In 2015, Austin Caffrey ran for 1,926 yards and 23 touchdowns. In 2017, Lockwood ran for 3,027 yards and 42 touchdowns.

Before COVID hit, Caffrey would have up to 25-30 children in the barn at a time. There were two sections. He said his main guys, who were really loyal and only played football, would squat on Monday. The others would do a deadlift. On Wednesday everyone sat down. Thursday was the shoulders. Friday was the reverse of Monday.

So when does it start on the calendar?

“If the football ends on December 11 (with the national finals), we’ll be there on December 12,” Caffrey said.

They will go up to The Barn until the start of football. In hot weather, they go out onto the field to run and do agility exercises. Caffrey does it for free.

“Right from the point of injury, since I started 10 years ago our injuries have gone down tremendously,” Caffrey said. “Even with the concussions, which had been a concern.”

Caffrey tries to make it as interesting as possible. He makes the players lift in cycles.
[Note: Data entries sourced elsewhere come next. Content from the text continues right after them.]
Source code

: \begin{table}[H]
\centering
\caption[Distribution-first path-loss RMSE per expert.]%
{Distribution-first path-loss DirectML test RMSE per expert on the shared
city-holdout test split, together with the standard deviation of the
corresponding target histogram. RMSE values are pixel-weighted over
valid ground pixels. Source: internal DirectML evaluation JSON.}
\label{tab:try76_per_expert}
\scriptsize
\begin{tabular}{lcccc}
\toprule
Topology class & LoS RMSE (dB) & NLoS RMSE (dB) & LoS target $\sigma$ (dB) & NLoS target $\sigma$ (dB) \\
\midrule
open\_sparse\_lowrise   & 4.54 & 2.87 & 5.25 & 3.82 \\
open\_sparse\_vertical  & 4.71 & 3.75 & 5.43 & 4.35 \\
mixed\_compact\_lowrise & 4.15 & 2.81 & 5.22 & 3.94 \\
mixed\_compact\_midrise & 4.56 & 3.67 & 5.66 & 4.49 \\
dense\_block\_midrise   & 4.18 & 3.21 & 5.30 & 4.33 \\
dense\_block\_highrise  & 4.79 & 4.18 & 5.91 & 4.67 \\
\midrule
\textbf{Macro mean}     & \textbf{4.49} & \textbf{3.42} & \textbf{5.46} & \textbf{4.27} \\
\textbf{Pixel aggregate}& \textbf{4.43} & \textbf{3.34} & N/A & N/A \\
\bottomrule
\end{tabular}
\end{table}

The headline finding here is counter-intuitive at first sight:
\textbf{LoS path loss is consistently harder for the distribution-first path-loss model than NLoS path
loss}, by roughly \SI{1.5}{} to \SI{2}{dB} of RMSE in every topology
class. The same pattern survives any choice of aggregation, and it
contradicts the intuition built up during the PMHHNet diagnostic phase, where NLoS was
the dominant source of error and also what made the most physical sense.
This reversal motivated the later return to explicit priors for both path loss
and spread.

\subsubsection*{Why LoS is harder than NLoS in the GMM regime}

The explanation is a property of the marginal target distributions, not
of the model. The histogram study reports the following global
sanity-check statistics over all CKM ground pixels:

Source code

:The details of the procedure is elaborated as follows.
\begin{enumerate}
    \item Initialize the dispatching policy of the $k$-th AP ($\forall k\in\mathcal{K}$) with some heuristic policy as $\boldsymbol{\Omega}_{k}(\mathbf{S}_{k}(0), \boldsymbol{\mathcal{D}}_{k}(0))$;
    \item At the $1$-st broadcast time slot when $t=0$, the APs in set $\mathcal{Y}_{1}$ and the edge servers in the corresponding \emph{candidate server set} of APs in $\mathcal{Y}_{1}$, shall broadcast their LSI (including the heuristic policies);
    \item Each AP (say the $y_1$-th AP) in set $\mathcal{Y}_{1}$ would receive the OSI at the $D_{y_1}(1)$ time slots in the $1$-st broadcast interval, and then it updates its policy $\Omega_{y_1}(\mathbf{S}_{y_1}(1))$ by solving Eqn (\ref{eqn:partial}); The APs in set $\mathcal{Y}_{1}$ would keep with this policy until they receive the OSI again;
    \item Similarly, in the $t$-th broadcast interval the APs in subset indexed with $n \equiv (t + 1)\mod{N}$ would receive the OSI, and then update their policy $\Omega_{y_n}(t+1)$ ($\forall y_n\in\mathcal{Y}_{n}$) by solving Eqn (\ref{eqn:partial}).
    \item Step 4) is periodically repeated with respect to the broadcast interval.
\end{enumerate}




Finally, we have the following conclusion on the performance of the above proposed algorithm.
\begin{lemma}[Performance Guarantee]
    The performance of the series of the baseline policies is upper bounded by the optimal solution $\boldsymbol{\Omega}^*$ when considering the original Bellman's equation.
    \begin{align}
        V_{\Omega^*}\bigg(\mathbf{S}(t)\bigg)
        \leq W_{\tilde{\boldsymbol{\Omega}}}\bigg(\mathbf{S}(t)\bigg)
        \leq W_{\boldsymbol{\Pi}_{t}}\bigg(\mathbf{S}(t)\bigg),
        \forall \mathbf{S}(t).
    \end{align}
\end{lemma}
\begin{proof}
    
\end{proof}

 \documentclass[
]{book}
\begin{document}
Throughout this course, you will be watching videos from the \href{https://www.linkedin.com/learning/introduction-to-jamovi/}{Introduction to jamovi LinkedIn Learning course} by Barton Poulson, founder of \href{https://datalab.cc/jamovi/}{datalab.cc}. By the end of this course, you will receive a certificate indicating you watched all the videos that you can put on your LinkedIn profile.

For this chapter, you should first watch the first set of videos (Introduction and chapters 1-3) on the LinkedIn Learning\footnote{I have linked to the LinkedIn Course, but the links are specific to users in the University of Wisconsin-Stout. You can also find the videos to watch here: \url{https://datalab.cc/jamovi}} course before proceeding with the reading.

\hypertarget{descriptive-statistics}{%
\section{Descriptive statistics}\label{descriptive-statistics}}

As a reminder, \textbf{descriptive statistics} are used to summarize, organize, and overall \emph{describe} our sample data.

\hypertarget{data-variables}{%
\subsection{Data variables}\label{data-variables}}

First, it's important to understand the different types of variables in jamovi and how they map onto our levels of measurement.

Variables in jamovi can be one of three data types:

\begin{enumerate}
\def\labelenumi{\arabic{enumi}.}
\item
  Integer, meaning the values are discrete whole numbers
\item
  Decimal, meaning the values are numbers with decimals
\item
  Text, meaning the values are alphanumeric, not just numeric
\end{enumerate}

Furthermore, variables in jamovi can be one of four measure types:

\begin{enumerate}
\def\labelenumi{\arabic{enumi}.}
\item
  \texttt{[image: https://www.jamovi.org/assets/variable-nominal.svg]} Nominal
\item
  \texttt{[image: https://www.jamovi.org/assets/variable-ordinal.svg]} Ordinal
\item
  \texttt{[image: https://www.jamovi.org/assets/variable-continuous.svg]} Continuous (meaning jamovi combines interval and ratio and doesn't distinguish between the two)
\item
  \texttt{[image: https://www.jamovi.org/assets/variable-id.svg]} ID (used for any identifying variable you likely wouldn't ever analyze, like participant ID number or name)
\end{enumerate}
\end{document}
“We are going to create a pyramid so that the children have something to look forward to,” he said. “They can go against each other and maximize. We are going to spend 12-15 weeks, 10s, 8s, 5s, 3s, 2s, singles and have a maximum day.

There are two large whiteboards. Everyone writes their name. They track their progress. In the next cycle, they start their next pyramid with heavier weights.
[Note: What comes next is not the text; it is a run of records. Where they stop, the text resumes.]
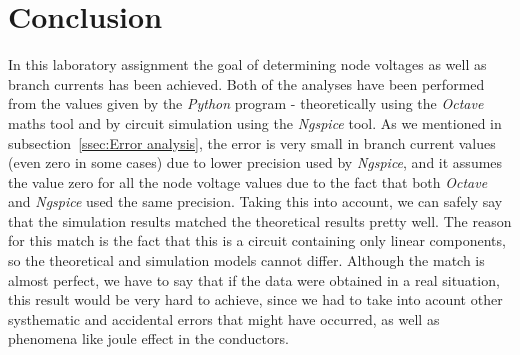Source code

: \section{Conclusion}
\label{sec:conclusion}

\par In this laboratory assignment the goal of determining node voltages as well as branch currents has been achieved. Both of the analyses have been performed from the values given by the \emph{Python} program - theoretically using the \emph{Octave} maths tool and by circuit simulation using the \emph{Ngspice} tool. As we mentioned in subsection~\ref{ssec:Error analysis}, the error is very small in branch current values (even zero in some cases) due to lower precision used by \emph{Ngspice}, and it assumes the value zero for all the node voltage values due to the fact that both \emph{Octave} and \emph{Ngspice} used the same precision. Taking this into account, we can safely say that the simulation results matched the theoretical results pretty well. The reason for this match is the fact that this is a circuit containing only linear components, so the theoretical and simulation models cannot differ. Although the match is almost perfect, we have to say that if the data were obtained in a real situation, this result would be very hard to achieve, since we had to take into acount other systhematic and accidental errors that might have occurred, as well as phenomena like joule effect in the conductors.  

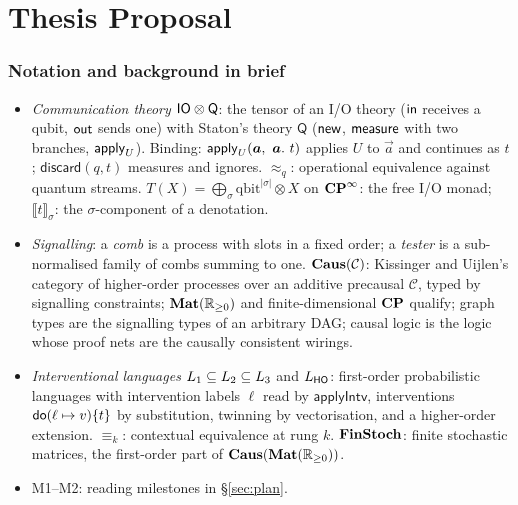 \part{Thesis Proposal}

\section*{Notation and background in brief}
\begin{itemize}[nosep]
\item \emph{Communication theory} $\iotq$: the tensor of an I/O theory ($\opin$ receives a qubit, $\opout$ sends one) with Staton's theory $\mathsf{Q}$ ($\opnew$, $\opmeasure$ with two branches, $\applyU{U}$). Binding: $\applyU{U}(\vec a,\ \vec a.\ t)$ applies $U$ to $\vec a$ and continues as $t$; $\mathsf{discard}(q, t)$ measures and ignores. $\approx_q$: operational equivalence against quantum streams. $T(X)=\bigoplus_\sigma \mathrm{qbit}^{|\sigma|}\otimes X$ on $\CPinf$: the free I/O monad; $\llbracket t\rrbracket_\sigma$: the $\sigma$-component of a denotation.
\item \emph{Signalling}: a \emph{comb} is a process with slots in a fixed order; a \emph{tester} is a sub-normalised family of combs summing to one. $\CausC(\mathcal{C})$: Kissinger and Uijlen's category of higher-order processes over an additive precausal $\mathcal{C}$, typed by signalling constraints; $\Mat$ and finite-dimensional $\CP$ qualify; graph types \cite{simmons2024thesis} are the signalling types of an arbitrary DAG; causal logic \cite{simmons2024thesis,simmons2024completelogic} is the logic whose proof nets are the causally consistent wirings.
\item \emph{Interventional languages} $\Lk{1}\subseteq\Lk{2}\subseteq\Lk{3}$ and $\LHO$: first-order probabilistic languages with intervention labels $\ell$ read by $\mathsf{applyIntv}$, interventions $\dok(\ell\mapsto v)\{t\}$ by substitution, twinning by vectorisation, and a higher-order extension. $\equiv_k$: contextual equivalence at rung $k$. $\FinStoch$: finite stochastic matrices, the first-order part of $\CausC(\Mat)$.
\item M1--M2: reading milestones in \S\ref{sec:plan}.
\end{itemize}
“I’m from the old school,” Caffrey said. “I’m not a big fan of heavy-duty cleans and hanging cleans. I just think it’s hard on the wrists. I’m a squat, bench, deadlift guy. My philosophy is that if you can lift 600, when you get to college, you can clean up.

It might be old school, but there is a science to it and Caffrey even asks players to lift light weights in school before games.

Caffrey had to reduce it with COVID. To be sure, it became more of an invitation. Killingly has lifting in school and it helps. The end of COVID will be a welcome mat for The Barn.

“It’s a lot about the parents,” said Caffrey, whose daughter plays field hockey in Southern Connecticut. “When you’re a junior and a senior, you probably drive. But before that, parents must also be dedicated. It’s a bit of a hassle, but if you really want your kid to be good at it and have a great high school experience, then you need to put in the time.

To make the most of their time, Caffrey said, some parents come in and do cardio when their sons are lifting.

Improvement? Caffrey talks about the kids who arrive after their eighth grade bench pressing 135 pounds. He has them benched 225 before their sophomore years. And by the time they leave as seniors, especially linemen, they’re squatting between 600 and 700 pounds.

“In 2015, at the start of this season, we won the ECC weightlifting competition in New London,” said Neal. “This is also when we took off on the field.

The Barn is perhaps known to high school football and wrestling fans around the ECC. Yet in the rest of the state, people will watch those big numbers rushing at Killingly and wonder where the hell do those running backs come from every season?

Now you know.

The Caffreys, Lockwood, Sharp, Rief. Barn.

“Austin, he was going to be our full-back and he became the first full-back,” Neal said. “Power. Speed. Spencer, his junior year in 2016 has become our comeback. Zach was the full back. When Spencer was the Gatorade Player of the Year in 2017, people forget that Zach also ran for more. of 1000.

And in the M-Class Championship, it was Caffrey who resumed play after Lockwood rolled his ankle and ran for nearly 200 yards. Austin went to New Haven, Lockwood to Trinity, Zach to Plymouth State.

The RPO assembly line continued. Nsaiah Harriet and Jackson Lopes led to Lopes and Sharpe and now Sharpe and Rief. Sharpe, a senior, totaled nearly 1,300 yards and 22 touchdowns in 10 games. Rief has nearly 1,000 yards and 14 rushing touchdowns.

“It just keeps rolling,” Neal said.

“And whatever freshmen we come up with,” Caffrey said, “are next.”

“Also an eighth grade group coming up that’s going to be pretty good,” Neal said.

They roll into The Barn, tucked away in a quiet corner of The Quiet Corner. They are deploying RPO and a state football powerhouse.

“Absolutely,” Neal said. “These guys from the barn, they’re together all year round. This is the core.